Thanks! We were writing up a response at the same time: The Wayback Machine data...

_wiv7 · on May 9, 2014

And despite the size, it's so much faster than it used to be! Good work.

sytelus · on May 10, 2014

Why not use hashtable instead of binary search? I'm assuming your index is immutable and query for the data structure is essentially random. Another advantage of looking up item by URL hash may be that you can use hash-prefix to direct the query to appropriate machine (so basically, your infrastructure simply looks like giant distributed hashtable top to bottom with no binary searches required).

gojomo · on May 10, 2014

Former Archive employee (& still occasional contract contributor) here. This was one of my 1st questions when joining in 2003!

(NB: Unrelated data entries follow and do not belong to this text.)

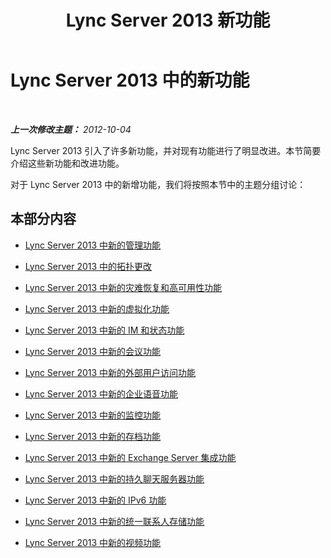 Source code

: ﻿---
title: Lync Server 2013 新功能
TOCTitle: 新的服务器功能
ms:assetid: 2e6f8a57-ab84-4578-b358-870796cddf31
ms:mtpsurl: https://technet.microsoft.com/zh-cn/library/Gg425795(v=OCS.15)
ms:contentKeyID: 49312373
ms.date: 05/19/2016
mtps_version: v=OCS.15
ms.translationtype: HT
---

# Lync Server 2013 中的新功能

 

_**上一次修改主题：** 2012-10-04_

Lync Server 2013 引入了许多新功能，并对现有功能进行了明显改进。本节简要介绍这些新功能和改进功能。

对于 Lync Server 2013 中的新增功能，我们将按照本节中的主题分组讨论：

## 本部分内容

  - [Lync Server 2013 中新的管理功能](lync-server-2013-new-management-and-administration-features.md)

  - [Lync Server 2013 中的拓扑更改](lync-server-2013-topology-changes.md)

  - [Lync Server 2013 中新的灾难恢复和高可用性功能](lync-server-2013-new-disaster-recovery-and-high-availability-features.md)

  - [Lync Server 2013 中新的虚拟化功能](lync-server-2013-new-virtualization-features.md)

  - [Lync Server 2013 中新的 IM 和状态功能](lync-server-2013-new-im-and-presence-features.md)

  - [Lync Server 2013 中新的会议功能](lync-server-2013-new-conferencing-features.md)

  - [Lync Server 2013 中新的外部用户访问功能](lync-server-2013-new-features-for-external-user-access.md)

  - [Lync Server 2013 中新的企业语音功能](lync-server-2013-new-enterprise-voice-features.md)

  - [Lync Server 2013 中新的监控功能](lync-server-2013-new-monitoring-features.md)

  - [Lync Server 2013 中新的存档功能](lync-server-2013-new-archiving-features.md)

  - [Lync Server 2013 中新的 Exchange Server 集成功能](lync-server-2013-new-exchange-server-integration-features.md)

  - [Lync Server 2013 中新的持久聊天服务器功能](lync-server-2013-new-persistent-chat-server-features.md)

  - [Lync Server 2013 中新的 IPv6 功能](lync-server-2013-new-ipv6-features.md)

  - [Lync Server 2013 中新的统一联系人存储功能](lync-server-2013-new-unified-contact-store-feature.md)

  - [Lync Server 2013 中新的视频功能](lync-server-2013-new-video-features.md)


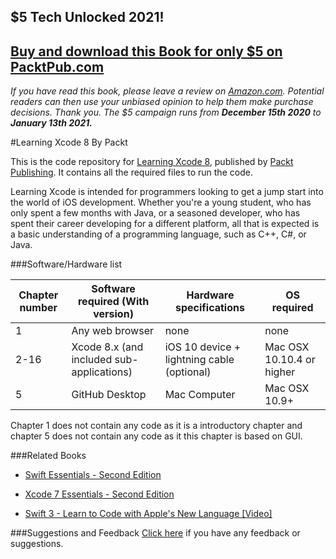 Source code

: ## $5 Tech Unlocked 2021!
[Buy and download this Book for only $5 on PacktPub.com](https://www.packtpub.com/product/learning-xcode-8/9781785885723)
-----
*If you have read this book, please leave a review on [Amazon.com](https://www.amazon.com/gp/product/1785885723).     Potential readers can then use your unbiased opinion to help them make purchase decisions. Thank you. The $5 campaign         runs from __December 15th 2020__ to __January 13th 2021.__*

#Learning Xcode 8
By Packt

This is the code repository for [Learning Xcode 8](https://www.packtpub.com/application-development/learning-xcode-8?utm_source=github&utm_medium=repository&utm_campaign=9781785885723), published by [Packt Publishing](https://www.packtpub.com/). It contains all the required files to run the code.

Learning Xcode is intended for programmers looking to get a jump start into the world of iOS development. Whether you're a young student, who has only spent a few months with Java, or a seasoned developer, who has spent their career developing for a different platform, all that is expected is a basic understanding of a programming language, such as C++, C#, or Java.

###Software/Hardware list

|Chapter number|Software required (With version)|Hardware specifications|OS required|
|--------------|--------------------------------|-----------------------|-----------|
|1|Any web browser|none|none|
|2-16|Xcode 8.x (and included sub-applications)|iOS 10 device + lightning cable (optional)|Mac OSX 10.10.4 or higher|
|5|GitHub Desktop|Mac Computer|Mac OSX 10.9+|


Chapter 1 does not contain any code as it is a introductory chapter and chapter 5 does not contain any code as it this chapter is based on GUI.

###Related Books

* [Swift Essentials - Second Edition](https://www.packtpub.com/application-development/swift-essentials-second-edition?utm_source=github&utm_medium=repository&utm_campaign=9781785888878)

* [Xcode 7 Essentials - Second Edition](https://www.packtpub.com/application-development/xcode-7-essentials-second-edition?utm_source=github&utm_medium=repository&utm_campaign=9781785889011)

* [Swift 3 - Learn to Code with Apple's New Language [Video]](https://www.packtpub.com/application-development/swift-3-learn-code-apples-new-language?utm_source=github&utm_medium=repository&utm_campaign=9781787127005)

###Suggestions and Feedback
 [Click here](https://docs.google.com/forms/d/e/1FAIpQLSe5qwunkGf6PUvzPirPDtuy1Du5Rlzew23UBp2S-P3wB-GcwQ/viewform) if you have any feedback or suggestions.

Some Wayback Machine queries require sorted key traversal: listing all dates for which captures of an URL are available, the discovery of the nearest-date for an URL, and listing all available URLs beginning with a certain URL-prefix.

Maintaining the canonically-ordered master index of (URL, date, pointer) – that 20TB second-level index rajbot mentions – allows both kinds of queries to be satisfied. And once you've got that artifact, the individual capture lookups can be satisfied fairly efficiently, too. (A distributed-hashtable would then be something extra to maintain.)

Also, the queries aren't random: there are hot ranges, and even a single user's session begins with a range query (all dates for an URL), then visits one URL from that same range. Then loading nearest-date captures for the page's inline resources starts hitting similar ranges, as do followup clicks on outlinks or nearby dates. So even though the master index is still on spinning disk (unless there was a recent big SSD upgrade that escaped my notice), the ranges-being-browsed wind up in main-memory caches quite often.

There's no doubt many places that could be improved, but this basic sorted-index model has fit the application well for a long while, avoided too much domain-specific complexity, and been amenable to many generations of index/sharding/replication/internal-API tweaks.

BTW, the Archive is hiring for multiple technical roles, including a senior role developing a next-generation of the Wayback Machine: https://archive.org/about/jobs.php

bglazer · on May 10, 2014

Perhaps caching reasons? If people follow links internally within a domain then randomly distributed hashes would mean a visit to randomly distributed data servers to retrieve every new page. With their architecture the 'CDX' block should contain similar URLs and accessing the linked URLs would could be a seek within the already retrieved block.

Just my guess.